Ele se jogou na cama que nem um peso morto. Ô morto bom... deitei do lado dele e beijei seu peito nu, brincando com os dedos pela pele dele.
- Vai fazer alguma coisa hoje?
- Tenho reunião para New Moon. Mas não sei a hora ainda.
- Hum. Sua vida vai ficar corrida quando começarem as filmagens, né?
- Bastante.
Fiquei pensando naquilo. Até então eu nem tinha me tocado que ainda tinham outros 3 filmes para ele fazer. Eu iria surtar quando ele fosse ter que viajar para gravar. Principalmente ao lado de Megan Vadia Fox.
- Kiki, pode ficar aqui no quarto se quiser...
- Eu vou sair hoje, Rob. Encontrar de novo com minhas amigas.
- Porra! Não fofocaram tudo que tinham para fofocar?
- Não é isso... nós vamos ter que ajudar uma amiga nossa com um problemão aí...
- Ah tá. Entendo.
Odiava ter que mentir para ele, mas provavelmente ele não concordaria com o que eu estava fazendo. Era melhor assim.
Voltamos a dormir mas logo depois tivemos que acordar por causa da reunião de Rob. Ele me deu carona até em casa, para eu poder trocar de roupa pelo menos. Quando entrei no prédio, Alfie estava chorando, com um lenço na mão. Eu detestava o cara, mas fiquei preocupada.
- Está tudo bem?
- Não!
Falou com a voz mais fina que a minha. Ai, santa.
- O que houve? Está passando mal?
- Meu coração está em pedaços!
- Quer que eu chame uma ambulância?
Ele me olhou com a cara vermelha de tanto chorar e assoou o nariz.
- Só se for para me levarem embora dessa vida amarga!
Ok, aí eu percebi que era coisa de moça mesmo. Não era nada grave. Respirei fundo e tentei ser simpática.
- Bem, seja lá o que for, vai ficar tudo bem, tenha fé.
- Vai? Não, não vai! É um desastre mundial! Robert se mudou de vez! Tenho certeza que ele nunca mais vai pisar aqui!
E então ele me olhou com ódio.
- Seu irmão é um demônio!
Ok, me afastei como quem não quer nada e apertei o botão do elevador. Alfie continuou falando, se queixando. Sozinho.
- Minha vida ficou tão mais florida quando ele se mudou para cá...
Ainda bem que o elevador chegou rápido. Eu tinha medo dessas pessoas.
Entrei em casa e fiquei feliz em ver que Tom não estava lá. Tomei banho, almoçei e me arrumei para encontrar as meninas. Estava nervosa. Parecia até que era eu quem estava caindo na armadilha. Aquilo ia ser ótimo.
- Eu quero morreeeeerrrr!Foi o que ouvi quando passei pela recepção e saí do prédio.
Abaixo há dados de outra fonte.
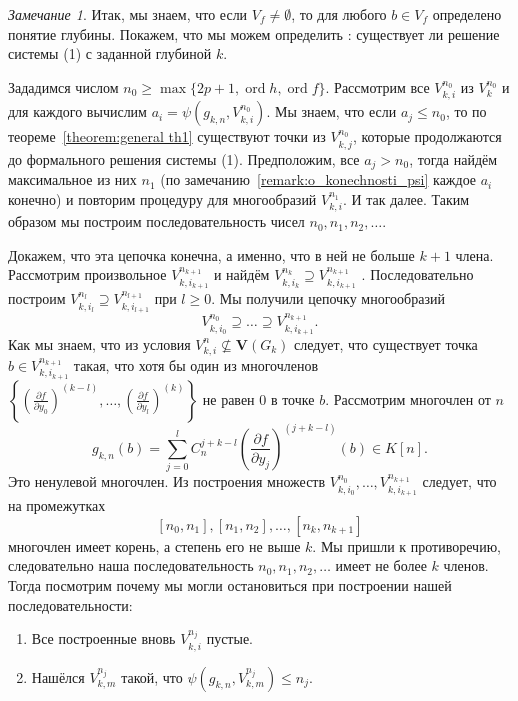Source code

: \documentclass[16pt]{article}
\DeclareMathOperator{\ord}{ord}
\renewcommand{\le}{\leqslant} %
\renewcommand{\ge}{\geqslant} %
\theoremstyle{plain1}
\theoremstyle{plain2}
\theoremstyle{plain}
\theoremstyle{plain3}
\theoremstyle{definition}
\theoremstyle{remark}
\newtheorem{remark}[theorem1]{Замечание}
\begin{document}
\begin{remark}\label{remark:o_syshestvovvanii reshenia c zadannoi glubinoi}
Итак, мы знаем, что если ${V}_f\neq\emptyset$, то для любого $b\in {V}_f$ определено понятие глубины. Покажем, что мы можем определить : существует ли решение системы (1) с заданной глубиной $k$.

Зададимся числом $n_0\ge\max\{ 2p+1,\ord{h},\ord{f}\}$. Рассмотрим все ${V}_{k,i}^{n_0}$ из $V_k^{n_0}$  и для каждого вычислим $a_i=\psi(g_{k,n}, {V}_{k,i}^{n_0})$. Мы знаем, что если $a_j\le n_0$, то по теореме~\ref{theorem:general th1} существуют точки из ${V}_{k,j}^{n_0}$, которые продолжаются до формального решения системы (1). Предположим, все $a_j>n_0$, тогда найдём максимальное из них $n_1$ (по замечанию~\ref{remark:o_konechnosti_psi} каждое $a_i$ конечно) и повторим процедуру для многообразий ${V}_{k,i}^{n_1}$. И так далее. Таким образом мы построим последовательность чисел $n_0,n_1,n_2,\ldots$.

Докажем, что эта цепочка конечна, а именно, что в ней не больше $k+1$ члена. Рассмотрим произвольное ${V}_{k,i_{k+1}}^{n_{k+1}}$  и найдём ${V}_{k,i_{k}}^{n_{k}}\supseteq {V}_{k,i_{k+1}}^{n_{k+1}}$ . Последовательно построим ${V}_{k,i_{l}}^{n_{l}}\supseteq {V}_{k,i_{l+1}}^{n_{l+1}}$ при $l\ge 0$. Мы получили цепочку многообразий
$$
{V}_{k,i_{0}}^{n_{0}}\supseteq\ldots\supseteq {V}_{k,i_{k+1}}^{n_{k+1}}.
$$
   Как мы знаем, что из условия ${V}_{k,i}^n \not\subseteq \mathbf{V}(G_k)$ следует, что существует точка $b\in {V}_{k,i_{k+1}}^{n_{k+1}}$ такая, что хотя бы один из многочленов $\left\{\left(\frac{\partial f}{\partial y_0}\right)^{(k-l)},\ldots, \left(\frac{\partial f}{\partial y_l}\right)^{(k)} \right\}$ не равен 0 в точке $b$.
Рассмотрим многочлен от $n$
$$
g_{k,n}(b)=\sum\limits_{j=0}^{l}C_n^{j+k - l }\left(\frac{\partial f}{\partial y_j}\right)^{(j+k - l)}(b)\in K[n].
$$
Это ненулевой многочлен. Из построения множеств ${V}_{k,i_{0}}^{n_{0}},\ldots, {V}_{k,i_{k+1}}^{n_{k+1}}$ следует, что на промежутках $$[n_0,n_1],[n_1,n_2],\ldots,[n_k,n_{k+1}]$$
многочлен имеет корень, а степень его не выше $k$. Мы пришли к противоречию, следовательно наша последовательность  $n_0,n_1,n_2,\ldots$ имеет не более $k$ членов. Тогда посмотрим почему мы могли остановиться при построении нашей последовательности:

\begin{enumerate}
  \item Все построенные вновь ${V}_{k,i}^{n_j}$ пустые.
  \item Нашёлся ${V}_{k,m}^{n_j}$ такой, что $ \psi(g_{k,n},{V}_{k,m}^{n_j})\le n_j$.
\end{enumerate}


\end{remark}
\end{document}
Alfie ainda estava dando show. Cheguei no shopping uns 15 minutos antes do combinado e esperei. Meu celular vibrou.
"Vá para o estacionamento"
Fui até lá fora e fiquei olhando para ver se via alguma delas por lá. Me assustei com um barulho de pneu de carro cantando, e quando olhei para o lado, vi uma van toda negra vindo na minha direção super rápido. Morri, né? Não, não morri. A van freou bruscamente e a porta de correr se abriu. Duas meninas da MCF me puxaram para dentro e a van saiu rápido dali. Me senti sendo sequestrada pela máfia italiana.
- Deus, o que é isso?
- Não podemos deixar pistas.
- Certificou-se de não ter sido seguida, Kristen?
- Hein?
Foi quando eu notei que elas estavam todas vestidas de preto. OMG. Incorporam legal, né?
- Para que tudo isso?
- Eu hein, Kristen... você é meio leiga no assunto, né?
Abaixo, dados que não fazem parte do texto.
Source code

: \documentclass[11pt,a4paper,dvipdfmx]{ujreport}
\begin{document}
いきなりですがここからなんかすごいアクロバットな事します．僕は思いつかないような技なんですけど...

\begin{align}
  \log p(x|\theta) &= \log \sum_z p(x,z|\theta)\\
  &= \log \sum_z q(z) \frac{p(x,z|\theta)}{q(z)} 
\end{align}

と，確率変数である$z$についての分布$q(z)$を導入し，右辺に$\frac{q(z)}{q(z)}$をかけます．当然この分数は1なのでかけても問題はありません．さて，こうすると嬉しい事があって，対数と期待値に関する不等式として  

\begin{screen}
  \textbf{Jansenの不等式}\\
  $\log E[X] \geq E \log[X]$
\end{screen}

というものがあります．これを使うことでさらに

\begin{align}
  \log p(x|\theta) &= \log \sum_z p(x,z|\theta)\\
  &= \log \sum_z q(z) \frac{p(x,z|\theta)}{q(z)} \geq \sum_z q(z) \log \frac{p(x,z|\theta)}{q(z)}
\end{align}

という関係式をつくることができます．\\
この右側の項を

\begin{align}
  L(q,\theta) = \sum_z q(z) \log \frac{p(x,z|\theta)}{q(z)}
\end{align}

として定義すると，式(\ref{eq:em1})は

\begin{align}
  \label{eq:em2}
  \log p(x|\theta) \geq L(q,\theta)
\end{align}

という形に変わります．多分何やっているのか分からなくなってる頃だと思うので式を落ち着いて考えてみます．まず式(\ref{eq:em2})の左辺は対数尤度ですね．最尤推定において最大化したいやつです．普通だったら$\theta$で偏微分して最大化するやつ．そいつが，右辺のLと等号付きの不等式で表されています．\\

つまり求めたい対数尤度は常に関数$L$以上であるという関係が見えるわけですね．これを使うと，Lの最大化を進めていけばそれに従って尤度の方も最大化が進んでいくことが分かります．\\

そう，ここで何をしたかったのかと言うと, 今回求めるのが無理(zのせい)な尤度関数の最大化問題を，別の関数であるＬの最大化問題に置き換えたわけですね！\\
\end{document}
Parei. Fiquei só observando elas se comunicarem por rádios até pararmos na frente de um prédio com estilo de abandonado. Saltamos rápido da van e entramos por uma porta de ferro. Putz. Parecia filme de espionagem. Estávamos em um galpão cheio de aparelhagens de vídeo, áudio e toda a parafernalha necessária para o que íamos fazer. O restante das meninas estavam lá também, ocupadas em colocar as coisas para funcionarem.
- Oi Kristen!
- Ei!
- Senta aqui...
Sentei numa das cadeiras e fiquei boiando total.
Todas se sentaram e ligaram os aparelhos. Eu estava tensa para ver aquilo. O que vimos primeiro, foi o rosto de Silver, que falava com a gente, olhando para a mini-câmera que entregaram a ela.
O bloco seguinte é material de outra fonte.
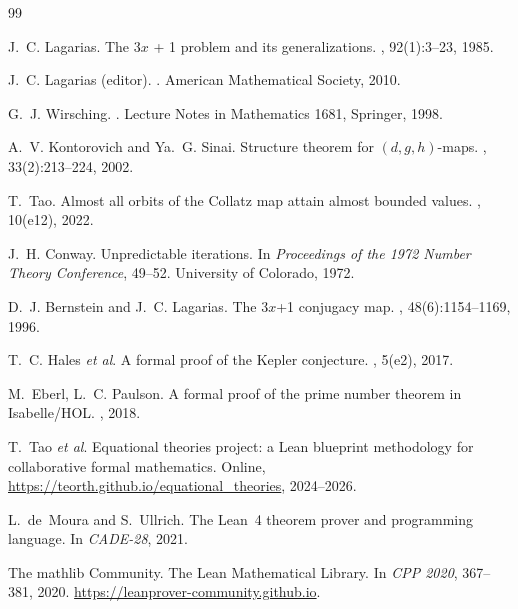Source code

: \documentclass[11pt,a4paper]{article}
\theoremstyle{plain}
\theoremstyle{definition}
\theoremstyle{plain}
\begin{document}

\begin{thebibliography}{99}

J.~C. Lagarias.
\newblock The 3$x$ + 1 problem and its generalizations.
, 92(1):3--23, 1985.

J.~C. Lagarias (editor).
.
\newblock American Mathematical Society, 2010.

G.~J. Wirsching.
.
\newblock Lecture Notes in Mathematics 1681, Springer, 1998.

A.~V. Kontorovich and Ya.~G. Sinai.
\newblock Structure theorem for $(d,g,h)$-maps.
,
33(2):213--224, 2002.

T.~Tao.
\newblock Almost all orbits of the Collatz map attain almost bounded
values.
, 10(e12), 2022.

J.~H. Conway.
\newblock Unpredictable iterations.
\newblock In {\em Proceedings of the 1972 Number Theory Conference},
49--52. University of Colorado, 1972.

D.~J. Bernstein and J.~C. Lagarias.
\newblock The 3$x$+1 conjugacy map.
, 48(6):1154--1169, 1996.

T.~C. Hales \emph{et al}.
\newblock A formal proof of the Kepler conjecture.
, 5(e2), 2017.

M.~Eberl, L.~C. Paulson.
\newblock A formal proof of the prime number theorem in Isabelle/HOL.
, 2018.

T.~Tao \emph{et al}.
\newblock Equational theories project: a Lean blueprint methodology
for collaborative formal mathematics.
\newblock Online, \url{https://teorth.github.io/equational_theories},
2024--2026.

L.~de~Moura and S.~Ullrich.
\newblock The Lean~4 theorem prover and programming language.
\newblock In {\em CADE-28}, 2021.

The mathlib Community.
\newblock The Lean Mathematical Library.
\newblock In {\em CPP 2020}, 367--381, 2020.
\newblock \url{https://leanprover-community.github.io}.


\end{thebibliography}
\end{document}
- Alô. Estão me ouvindo? Me vendo?
- Estamos sim, perfeitamente, Silver. Tudo preparado?
- Estou apenas esperando as ordens.
- Já pode entrar em ação. Nós estamos começando com o No Donuts for yout Tom, Mode On.
Eu olhei para a que falava com Silver, curiosa.
- No Donuts for You Tom, Mode On?
- É o nome do plano.
- Precisa disso?
- Temos que falar com códifo, Kristen! Não podemos falar vingança contra Tom.
- Ok.
Deixei para lá. Era melhor. Silver sorriu.
- Ok, colocando o plano em ação então. Até mais tarde, pessoal. Desligando
A imagem saiu do rosto dela e pude ver que ela mexia com a câmera e por fim, colocou-a em algum lugar na altura do pescoço.
- Ele não vai notar a câmera?
- Claro que não! É um pingente.
James Bond que se cuide... MCF ia tomar seu lugar. Calei-me. Uma delas me deu um óculos escuros.
- Para que isso?- Coloque. Estamos iniciando.
Hein? Eu as vi colocarem óculos escuros e achei melhor fazer o mesmo. Não queria apanhar. Via a imagem se movendo, e Silver parecia estar entrando numa festa.
- Onde ela está?
- Descobrimos que Tom está numa vernissage de um pintor famoso.
- Ok.
Encostei na cadeira acolchoada e prestei atenção no "filme" que veio a seguir. Logo depois eu via meu irmão parado em frente a um quadro. Eu via Silver se dirigindo lentamente até ele.
- Ela está rebolando?
- Você acha que ela vai seduzí-lo como? Gargalhando?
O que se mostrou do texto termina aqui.